EXERCISE BRIEF
Nothing but a number is wanted: the count of lines in the records below that include "parameters".

--

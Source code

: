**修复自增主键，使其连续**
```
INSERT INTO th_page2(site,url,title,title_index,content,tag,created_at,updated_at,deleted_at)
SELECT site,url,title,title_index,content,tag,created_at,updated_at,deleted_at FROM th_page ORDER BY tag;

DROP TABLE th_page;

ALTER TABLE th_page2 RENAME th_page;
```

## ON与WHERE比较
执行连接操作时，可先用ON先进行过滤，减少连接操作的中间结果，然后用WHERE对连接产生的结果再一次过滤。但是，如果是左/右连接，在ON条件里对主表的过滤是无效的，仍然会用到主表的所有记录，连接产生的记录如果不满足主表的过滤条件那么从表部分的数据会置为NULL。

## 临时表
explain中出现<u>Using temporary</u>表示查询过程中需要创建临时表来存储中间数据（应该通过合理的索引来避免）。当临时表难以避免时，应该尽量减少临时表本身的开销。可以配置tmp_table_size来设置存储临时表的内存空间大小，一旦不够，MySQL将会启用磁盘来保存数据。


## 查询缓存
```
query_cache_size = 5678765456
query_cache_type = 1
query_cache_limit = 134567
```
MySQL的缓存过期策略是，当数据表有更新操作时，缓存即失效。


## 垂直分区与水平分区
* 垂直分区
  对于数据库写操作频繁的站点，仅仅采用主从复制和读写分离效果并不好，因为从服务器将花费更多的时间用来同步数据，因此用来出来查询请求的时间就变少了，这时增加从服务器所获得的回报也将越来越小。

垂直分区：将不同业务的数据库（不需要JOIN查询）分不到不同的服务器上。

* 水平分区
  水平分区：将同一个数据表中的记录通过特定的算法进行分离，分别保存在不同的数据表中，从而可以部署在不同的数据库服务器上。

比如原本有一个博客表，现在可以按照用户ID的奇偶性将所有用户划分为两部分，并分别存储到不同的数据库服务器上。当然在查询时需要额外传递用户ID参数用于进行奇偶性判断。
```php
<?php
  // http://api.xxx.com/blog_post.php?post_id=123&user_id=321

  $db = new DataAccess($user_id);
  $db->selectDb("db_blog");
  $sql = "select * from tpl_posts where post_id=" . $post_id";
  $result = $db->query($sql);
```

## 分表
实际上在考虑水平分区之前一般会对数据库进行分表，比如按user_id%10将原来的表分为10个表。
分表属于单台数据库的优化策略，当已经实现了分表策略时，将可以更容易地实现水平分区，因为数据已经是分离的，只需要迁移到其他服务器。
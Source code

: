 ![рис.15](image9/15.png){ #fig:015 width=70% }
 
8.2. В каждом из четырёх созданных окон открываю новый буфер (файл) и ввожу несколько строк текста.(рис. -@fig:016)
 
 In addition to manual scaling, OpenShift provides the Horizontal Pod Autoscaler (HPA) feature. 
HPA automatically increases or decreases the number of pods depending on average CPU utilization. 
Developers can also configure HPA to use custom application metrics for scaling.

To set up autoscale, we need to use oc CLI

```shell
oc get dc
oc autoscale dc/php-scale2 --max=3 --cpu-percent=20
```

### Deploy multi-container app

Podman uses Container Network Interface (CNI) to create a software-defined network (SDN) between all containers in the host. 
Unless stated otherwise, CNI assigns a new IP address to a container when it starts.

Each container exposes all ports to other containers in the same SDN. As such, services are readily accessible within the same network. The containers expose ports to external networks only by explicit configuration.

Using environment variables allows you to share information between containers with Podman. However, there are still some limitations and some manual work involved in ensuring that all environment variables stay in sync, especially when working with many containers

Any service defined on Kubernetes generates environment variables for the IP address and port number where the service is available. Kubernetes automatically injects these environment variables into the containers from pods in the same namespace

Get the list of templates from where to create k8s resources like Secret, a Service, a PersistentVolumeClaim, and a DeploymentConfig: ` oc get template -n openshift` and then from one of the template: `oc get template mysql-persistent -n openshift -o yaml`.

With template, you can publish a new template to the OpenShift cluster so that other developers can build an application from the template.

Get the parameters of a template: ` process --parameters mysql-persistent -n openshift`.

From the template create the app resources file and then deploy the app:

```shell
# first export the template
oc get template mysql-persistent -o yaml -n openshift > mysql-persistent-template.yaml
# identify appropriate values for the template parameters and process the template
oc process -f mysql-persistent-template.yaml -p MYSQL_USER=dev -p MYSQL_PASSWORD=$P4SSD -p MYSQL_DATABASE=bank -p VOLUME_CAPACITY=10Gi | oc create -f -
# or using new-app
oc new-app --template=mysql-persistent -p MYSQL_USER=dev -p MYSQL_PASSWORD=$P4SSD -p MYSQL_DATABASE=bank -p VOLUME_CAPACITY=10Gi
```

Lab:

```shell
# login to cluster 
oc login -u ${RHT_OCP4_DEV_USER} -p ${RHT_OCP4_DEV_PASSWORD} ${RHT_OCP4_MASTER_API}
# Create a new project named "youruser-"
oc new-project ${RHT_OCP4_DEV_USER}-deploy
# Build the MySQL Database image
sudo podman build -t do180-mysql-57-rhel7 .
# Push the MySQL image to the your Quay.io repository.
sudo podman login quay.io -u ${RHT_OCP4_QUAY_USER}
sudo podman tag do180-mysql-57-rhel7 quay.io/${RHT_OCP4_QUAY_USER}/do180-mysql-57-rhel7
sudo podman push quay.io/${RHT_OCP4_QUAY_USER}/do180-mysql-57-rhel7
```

--

RESPONSE TO THE TASK
2